ECMWF and Met Office short-range guidance both converge on an overnight low of exactly 11°C for London on June 10. A light southwesterly flow with partial cloud cover supports that outcome. Early station observations confirm the forecast, and the market prices YES toward 80% or higher before close.

A Degree Too Warm or Too Cold

A slight shift in surface wind direction or cloud cover nudges the actual low to 10°C or 12°C. Neither scenario requires a forecast bust, just the normal uncertainty baked into 12-24 hour temperature prediction. The 11°C contract closes at zero, and a competing bracket collects.

NO Gains on Revised Guidance

An updated ECMWF run issued overnight shifts the forecast low away from 11°C toward 10°C or 12°C. Traders tracking the model output move capital to the new leading bracket. The 11°C YES price falls back toward 30-40%, and NO buyers who entered at $0.38 hold a profitable position into close.

Unexpected Cold Advection

A sharper-than-forecast northerly push drives London's overnight low to 8°C or 9°C. Short-range models missed the cold advection intensity. Both the 11°C contract and the warmer brackets collapse, and capital floods into the 8°C or 9°C outcomes. This reprices the entire market structure with hours to go.

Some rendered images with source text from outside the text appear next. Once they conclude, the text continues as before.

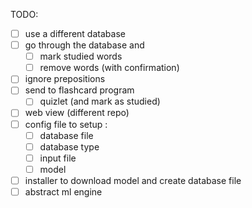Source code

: TODO:
- [ ] use a different database
- [ ] go through the database and
  - [ ] mark studied words
  - [ ] remove words (with confirmation)
- [ ] ignore prepositions
- [ ] send to flashcard program
  - [ ] quizlet (and mark as studied)
- [ ] web view (different repo)
- [ ] config file to setup :
  - [ ] database file
  - [ ] database type
  - [ ] input file
  - [ ] model
- [ ] installer to download model and create database file
- [ ] abstract ml engine 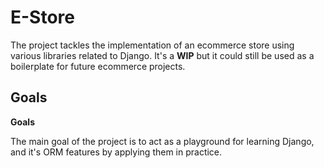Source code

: # E-Store
The project tackles the implementation of an ecommerce store using various libraries related to Django. It's a **WIP** but it could still be used as a boilerplate for future ecommerce projects.

## Goals
**Goals**

The main goal of the project is to act as a playground for learning Django, and it's ORM features by applying them in practice.

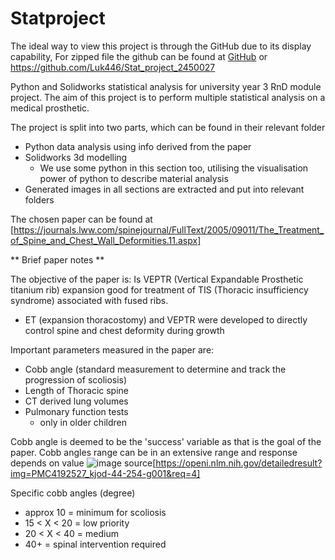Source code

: # Statproject
The ideal way to view this project is through the GitHub due to its display capability, For zipped file the github can be found at [GitHub](https://github.com/Luk446/Stat_project_2450027) or  https://github.com/Luk446/Stat_project_2450027

Python and Solidworks statistical analysis for university year 3 RnD module project. The aim of this project is to perform multiple statistical analysis on a medical prosthetic.

The project is split into two parts, which can be found in their relevant folder
- Python data analysis using info derived from the paper
- Solidworks 3d modelling
    - We use some python in this section too, utilising the visualisation power of python to describe material analysis
- Generated images in all sections are extracted and put into relevant folders

The chosen paper can be found at [https://journals.lww.com/spinejournal/FullText/2005/09011/The_Treatment_of_Spine_and_Chest_Wall_Deformities.11.aspx]

** Brief paper notes **

The objective of the paper is: 
Is VEPTR (Vertical Expandable Prosthetic titanium rib) expansion good for treatment of TIS (Thoracic insufficiency syndrome) associated with fused ribs.
- ET (expansion thoracostomy) and VEPTR were developed to directly control spine and chest deformity during growth

Important parameters measured in the paper are:
- Cobb angle (standard measurement to determine and track the progression of scoliosis)
- Length of Thoracic spine
- CT derived lung volumes
- Pulmonary function tests
    - only in older children

 Cobb angle is deemed to be the 'success' variable as that is the goal of the paper. Cobb angles range can be in an extensive range and response depends on value
![image](https://github.com/Luk446/Stat_project_2450027/assets/145694364/06e9e430-20b5-45d2-813b-19208ee26b13) source[https://openi.nlm.nih.gov/detailedresult?img=PMC4192527_kjod-44-254-g001&req=4]

 Specific cobb angles (degree)
- approx 10 = minimum for scoliosis
- 15 < X < 20 = low priority
- 20 < X < 40  = medium
- 40+ = spinal intervention required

Key macro factor: London's early June temperature regime is currently influenced by the North Atlantic pressure pattern, with any shift in the Azores High extension altering surface wind direction and overnight low temperatures by one to two degrees.

Market Timeline

Jun 8, 4:30 AM
Market Created
Jun 8, 4:33 AM
Event Start
Jun 8, 4:45 AM
Market Opened
12:00 PM
Market Resolution

Probabilities shown are market-implied and not predictions or recommendations. This content is for informational purposes only.